● **Supplied entries**:
%%

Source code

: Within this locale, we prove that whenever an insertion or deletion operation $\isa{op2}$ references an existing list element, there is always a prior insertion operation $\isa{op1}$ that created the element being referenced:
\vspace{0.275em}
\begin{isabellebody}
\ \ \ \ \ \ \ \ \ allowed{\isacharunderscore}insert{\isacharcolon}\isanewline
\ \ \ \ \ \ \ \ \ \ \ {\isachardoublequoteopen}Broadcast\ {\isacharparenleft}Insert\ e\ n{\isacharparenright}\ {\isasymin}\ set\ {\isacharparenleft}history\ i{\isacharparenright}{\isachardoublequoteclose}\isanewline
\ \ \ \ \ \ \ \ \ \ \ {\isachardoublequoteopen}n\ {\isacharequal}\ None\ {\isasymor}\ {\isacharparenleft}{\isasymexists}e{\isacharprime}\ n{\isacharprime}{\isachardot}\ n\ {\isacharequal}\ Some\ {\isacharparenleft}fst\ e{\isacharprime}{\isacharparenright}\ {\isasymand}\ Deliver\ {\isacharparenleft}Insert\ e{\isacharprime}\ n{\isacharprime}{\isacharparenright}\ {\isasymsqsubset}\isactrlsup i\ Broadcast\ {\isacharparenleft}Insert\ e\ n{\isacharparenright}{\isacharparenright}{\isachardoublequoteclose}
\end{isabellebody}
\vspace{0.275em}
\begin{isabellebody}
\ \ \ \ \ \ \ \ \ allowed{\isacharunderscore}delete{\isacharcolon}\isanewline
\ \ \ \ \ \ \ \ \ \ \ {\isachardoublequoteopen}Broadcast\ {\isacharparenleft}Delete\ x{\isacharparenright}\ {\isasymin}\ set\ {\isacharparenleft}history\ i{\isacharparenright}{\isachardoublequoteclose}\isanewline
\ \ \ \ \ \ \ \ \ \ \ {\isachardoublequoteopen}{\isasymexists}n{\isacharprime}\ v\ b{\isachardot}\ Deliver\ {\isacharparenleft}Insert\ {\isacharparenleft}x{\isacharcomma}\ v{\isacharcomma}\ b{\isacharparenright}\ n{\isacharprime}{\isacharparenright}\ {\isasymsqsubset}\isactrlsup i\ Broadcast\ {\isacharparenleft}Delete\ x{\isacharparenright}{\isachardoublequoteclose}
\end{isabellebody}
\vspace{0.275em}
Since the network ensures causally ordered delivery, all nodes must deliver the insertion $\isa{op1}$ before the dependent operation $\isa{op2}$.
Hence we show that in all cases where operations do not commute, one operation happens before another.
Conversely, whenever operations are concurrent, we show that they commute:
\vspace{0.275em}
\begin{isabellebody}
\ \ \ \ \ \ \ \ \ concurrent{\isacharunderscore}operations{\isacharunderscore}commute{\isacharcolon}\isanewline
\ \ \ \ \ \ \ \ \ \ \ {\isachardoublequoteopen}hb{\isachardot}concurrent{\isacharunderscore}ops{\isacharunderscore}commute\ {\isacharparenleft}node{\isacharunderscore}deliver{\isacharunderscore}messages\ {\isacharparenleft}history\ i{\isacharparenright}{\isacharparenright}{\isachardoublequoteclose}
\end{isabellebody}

%%

● **What the exercise asks**: Search the records for the string "isasymin" and report each line that has it.

● **Task answer**:
\ \ \ \ \ \ \ \ \ \ \ {\isachardoublequoteopen}Broadcast\ {\isacharparenleft}Insert\ e\ n{\isacharparenright}\ {\isasymin}\ set\ {\isacharparenleft}history\ i{\isacharparenright}{\isachardoublequoteclose}\isanewline
\ \ \ \ \ \ \ \ \ \ \ {\isachardoublequoteopen}Broadcast\ {\isacharparenleft}Delete\ x{\isacharparenright}\ {\isasymin}\ set\ {\isacharparenleft}history\ i{\isacharparenright}{\isachardoublequoteclose}\isanewline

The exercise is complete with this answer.